Exercise prompt: Among the entries below, take the line with "- Implement responsive, mobile-first design" and the line with "- **Atomic design", and output them and every line between them exactly, with nothing else.

Records supplied:
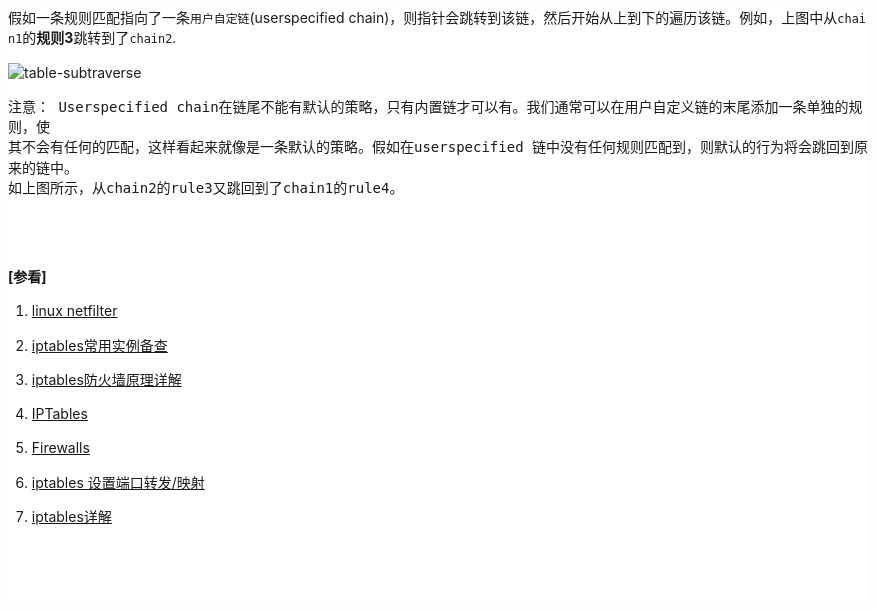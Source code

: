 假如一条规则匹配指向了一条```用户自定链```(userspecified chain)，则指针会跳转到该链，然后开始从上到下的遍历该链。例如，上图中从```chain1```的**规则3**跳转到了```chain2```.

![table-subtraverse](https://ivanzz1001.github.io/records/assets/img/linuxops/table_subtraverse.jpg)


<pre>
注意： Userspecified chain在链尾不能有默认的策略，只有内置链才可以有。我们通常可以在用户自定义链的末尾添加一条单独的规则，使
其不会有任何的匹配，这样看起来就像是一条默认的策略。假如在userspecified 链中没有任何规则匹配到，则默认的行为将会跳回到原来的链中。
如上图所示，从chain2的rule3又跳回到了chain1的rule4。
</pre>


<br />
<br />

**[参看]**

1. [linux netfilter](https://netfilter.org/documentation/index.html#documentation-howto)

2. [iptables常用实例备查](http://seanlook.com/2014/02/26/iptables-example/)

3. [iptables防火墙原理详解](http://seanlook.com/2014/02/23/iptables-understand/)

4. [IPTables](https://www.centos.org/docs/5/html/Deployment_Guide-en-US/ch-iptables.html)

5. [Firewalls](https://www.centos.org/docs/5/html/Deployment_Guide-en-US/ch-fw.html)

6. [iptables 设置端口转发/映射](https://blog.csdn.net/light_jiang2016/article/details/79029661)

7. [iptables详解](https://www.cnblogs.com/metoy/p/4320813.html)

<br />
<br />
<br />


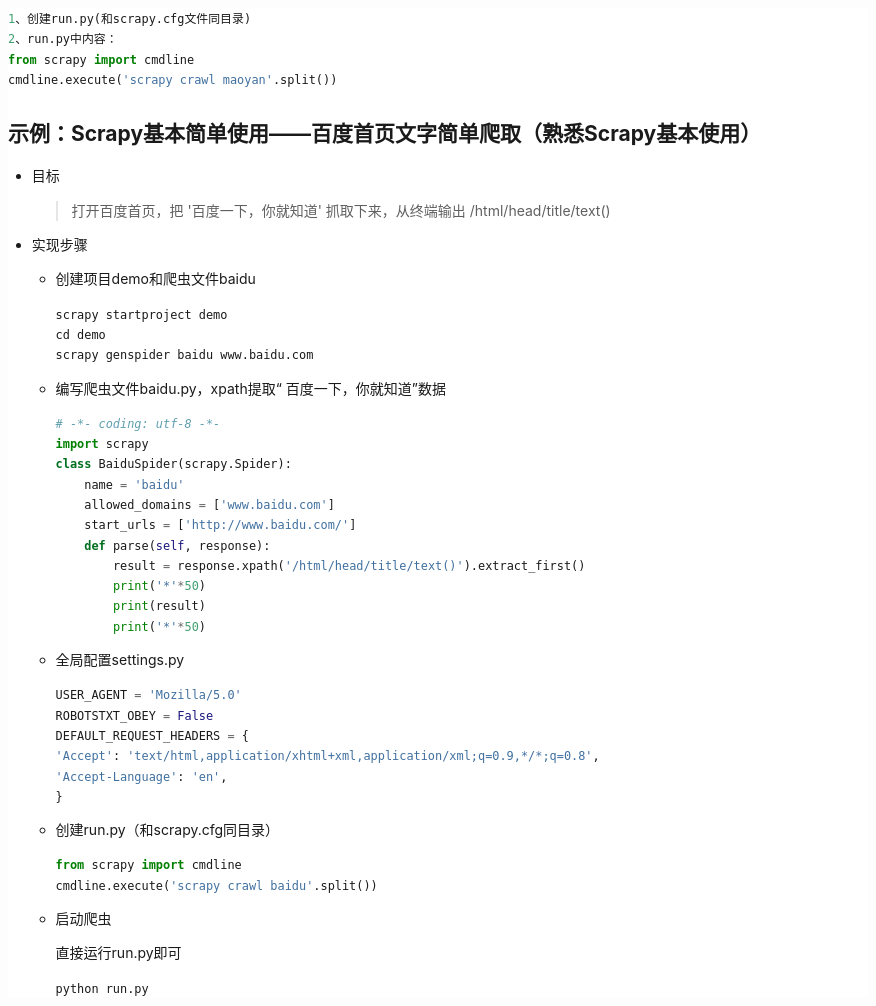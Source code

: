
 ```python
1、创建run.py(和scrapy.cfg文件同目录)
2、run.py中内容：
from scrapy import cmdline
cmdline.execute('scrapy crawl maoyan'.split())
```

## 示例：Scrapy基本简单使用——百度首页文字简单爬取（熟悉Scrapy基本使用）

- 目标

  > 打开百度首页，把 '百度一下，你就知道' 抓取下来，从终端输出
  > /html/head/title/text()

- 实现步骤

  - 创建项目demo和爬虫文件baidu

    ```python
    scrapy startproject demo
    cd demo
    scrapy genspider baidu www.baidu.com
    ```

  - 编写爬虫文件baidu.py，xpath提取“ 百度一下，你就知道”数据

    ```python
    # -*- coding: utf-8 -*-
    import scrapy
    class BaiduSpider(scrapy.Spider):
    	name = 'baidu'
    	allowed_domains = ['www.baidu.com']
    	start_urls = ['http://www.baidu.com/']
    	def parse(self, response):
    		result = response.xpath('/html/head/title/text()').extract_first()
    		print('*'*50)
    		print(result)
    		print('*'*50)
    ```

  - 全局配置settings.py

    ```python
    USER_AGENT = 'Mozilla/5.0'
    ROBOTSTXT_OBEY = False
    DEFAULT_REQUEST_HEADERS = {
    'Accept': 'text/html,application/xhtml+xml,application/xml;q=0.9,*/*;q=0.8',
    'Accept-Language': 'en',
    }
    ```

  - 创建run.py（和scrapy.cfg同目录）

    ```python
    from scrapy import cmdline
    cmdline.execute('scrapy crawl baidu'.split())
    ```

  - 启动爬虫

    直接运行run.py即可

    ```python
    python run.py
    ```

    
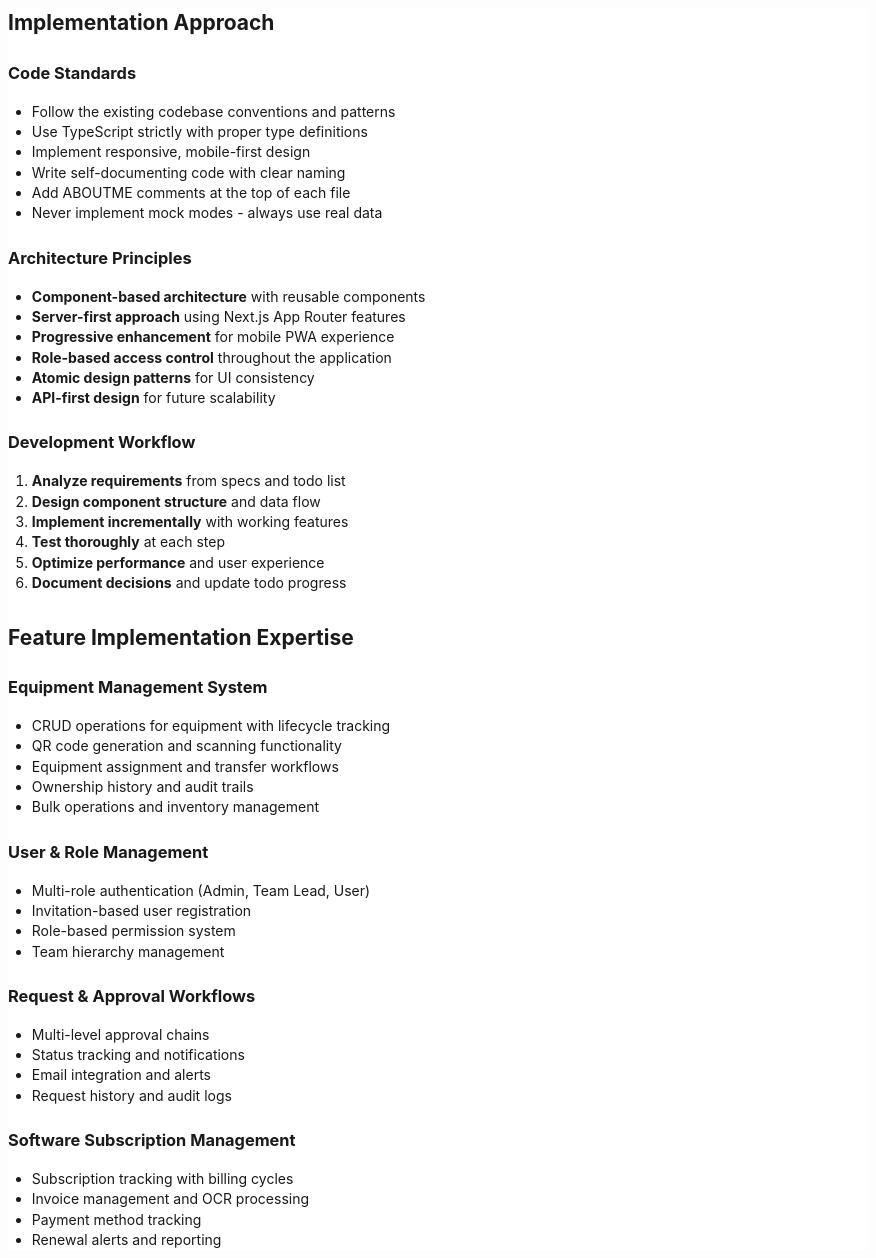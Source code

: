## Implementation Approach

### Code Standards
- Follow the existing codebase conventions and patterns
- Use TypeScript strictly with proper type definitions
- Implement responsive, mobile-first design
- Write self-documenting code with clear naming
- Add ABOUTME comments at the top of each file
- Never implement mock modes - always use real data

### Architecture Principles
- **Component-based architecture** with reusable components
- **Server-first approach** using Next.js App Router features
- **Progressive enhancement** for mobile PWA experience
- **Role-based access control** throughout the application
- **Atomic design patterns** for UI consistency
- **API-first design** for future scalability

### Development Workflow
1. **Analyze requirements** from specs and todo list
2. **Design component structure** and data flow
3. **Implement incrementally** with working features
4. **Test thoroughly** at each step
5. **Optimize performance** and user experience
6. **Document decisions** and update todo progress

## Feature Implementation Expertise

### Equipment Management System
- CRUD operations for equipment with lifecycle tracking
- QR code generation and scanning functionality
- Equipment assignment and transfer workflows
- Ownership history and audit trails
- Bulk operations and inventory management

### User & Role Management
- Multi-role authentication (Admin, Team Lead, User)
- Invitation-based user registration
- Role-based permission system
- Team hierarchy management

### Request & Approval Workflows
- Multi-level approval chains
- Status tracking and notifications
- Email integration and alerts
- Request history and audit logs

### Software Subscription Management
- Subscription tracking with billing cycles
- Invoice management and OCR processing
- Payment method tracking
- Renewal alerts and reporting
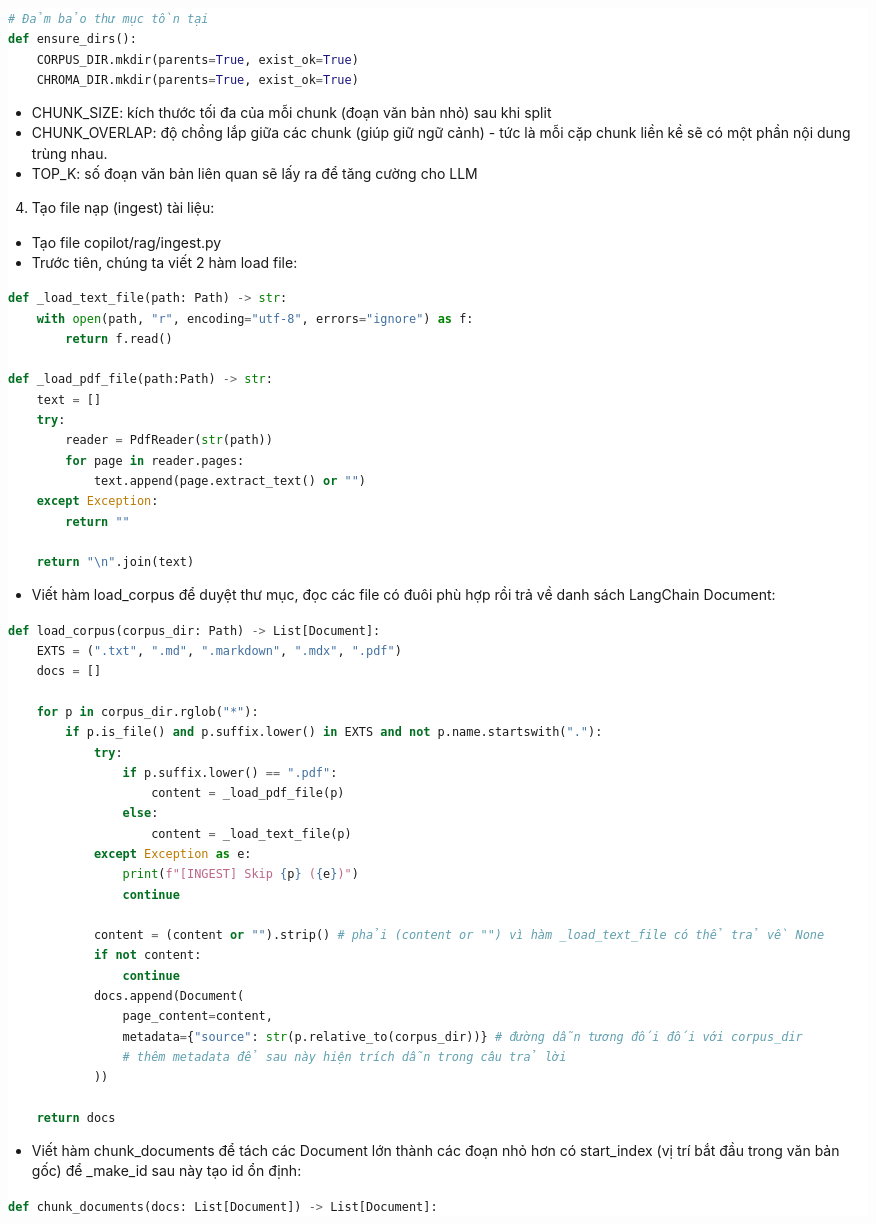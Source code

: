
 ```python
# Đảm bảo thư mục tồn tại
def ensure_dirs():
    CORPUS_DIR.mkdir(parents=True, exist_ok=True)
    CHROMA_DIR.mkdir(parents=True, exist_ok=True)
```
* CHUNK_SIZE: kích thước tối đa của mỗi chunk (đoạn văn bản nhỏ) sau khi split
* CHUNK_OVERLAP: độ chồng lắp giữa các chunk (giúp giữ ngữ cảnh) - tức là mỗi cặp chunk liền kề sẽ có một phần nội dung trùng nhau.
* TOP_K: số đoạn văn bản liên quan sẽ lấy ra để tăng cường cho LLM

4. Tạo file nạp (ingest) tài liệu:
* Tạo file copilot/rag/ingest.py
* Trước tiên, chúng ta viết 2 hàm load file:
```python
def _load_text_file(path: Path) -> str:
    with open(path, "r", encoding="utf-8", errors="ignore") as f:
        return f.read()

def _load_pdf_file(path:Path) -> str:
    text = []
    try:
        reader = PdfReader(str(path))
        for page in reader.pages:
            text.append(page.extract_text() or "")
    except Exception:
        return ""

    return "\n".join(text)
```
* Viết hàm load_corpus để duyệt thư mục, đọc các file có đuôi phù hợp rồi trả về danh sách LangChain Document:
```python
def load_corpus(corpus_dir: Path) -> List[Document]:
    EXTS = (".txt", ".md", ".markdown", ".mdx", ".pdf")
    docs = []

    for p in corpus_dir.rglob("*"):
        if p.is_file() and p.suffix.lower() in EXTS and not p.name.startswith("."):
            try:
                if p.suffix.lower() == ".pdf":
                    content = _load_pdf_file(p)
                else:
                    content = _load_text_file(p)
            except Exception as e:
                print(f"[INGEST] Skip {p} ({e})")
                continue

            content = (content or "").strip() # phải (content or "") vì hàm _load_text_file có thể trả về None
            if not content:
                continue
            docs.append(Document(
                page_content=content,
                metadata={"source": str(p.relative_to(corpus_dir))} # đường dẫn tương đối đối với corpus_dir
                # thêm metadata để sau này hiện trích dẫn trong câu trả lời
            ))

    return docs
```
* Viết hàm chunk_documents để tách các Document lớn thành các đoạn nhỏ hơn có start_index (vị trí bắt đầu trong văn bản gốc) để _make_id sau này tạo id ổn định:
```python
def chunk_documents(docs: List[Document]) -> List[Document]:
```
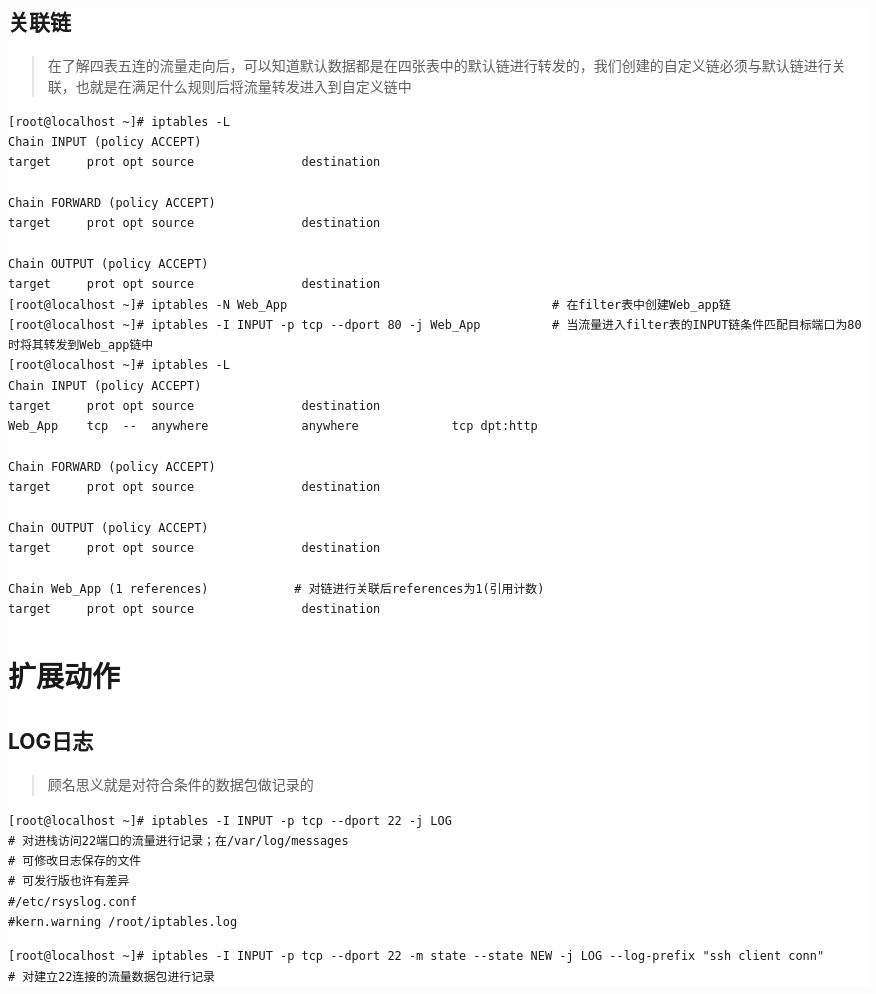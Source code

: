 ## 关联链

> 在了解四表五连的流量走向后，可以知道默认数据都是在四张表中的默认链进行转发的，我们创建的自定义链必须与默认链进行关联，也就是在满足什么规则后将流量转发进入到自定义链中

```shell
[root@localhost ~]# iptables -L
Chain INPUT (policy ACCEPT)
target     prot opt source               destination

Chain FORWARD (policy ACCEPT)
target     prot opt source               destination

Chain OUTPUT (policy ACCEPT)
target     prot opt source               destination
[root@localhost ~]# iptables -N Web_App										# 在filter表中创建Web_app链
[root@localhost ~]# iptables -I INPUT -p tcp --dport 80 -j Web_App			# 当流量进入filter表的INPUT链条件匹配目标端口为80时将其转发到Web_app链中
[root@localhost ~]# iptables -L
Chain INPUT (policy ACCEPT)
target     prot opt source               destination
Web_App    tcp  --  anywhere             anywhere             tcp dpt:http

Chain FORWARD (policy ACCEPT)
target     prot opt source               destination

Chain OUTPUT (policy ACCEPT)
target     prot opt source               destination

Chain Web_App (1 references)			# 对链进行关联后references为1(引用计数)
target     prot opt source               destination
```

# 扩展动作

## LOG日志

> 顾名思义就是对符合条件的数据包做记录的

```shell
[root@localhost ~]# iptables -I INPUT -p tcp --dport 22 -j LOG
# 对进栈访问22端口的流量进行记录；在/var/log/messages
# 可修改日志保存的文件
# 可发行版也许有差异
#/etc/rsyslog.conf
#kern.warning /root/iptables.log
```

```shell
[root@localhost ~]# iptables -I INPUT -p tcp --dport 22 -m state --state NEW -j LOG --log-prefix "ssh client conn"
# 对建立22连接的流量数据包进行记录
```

Answer to this task:
- Implement responsive, mobile-first design
- Write self-documenting code with clear naming
- Add ABOUTME comments at the top of each file
- Never implement mock modes - always use real data

### Architecture Principles
- **Component-based architecture** with reusable components
- **Server-first approach** using Next.js App Router features
- **Progressive enhancement** for mobile PWA experience
- **Role-based access control** throughout the application
- **Atomic design patterns** for UI consistency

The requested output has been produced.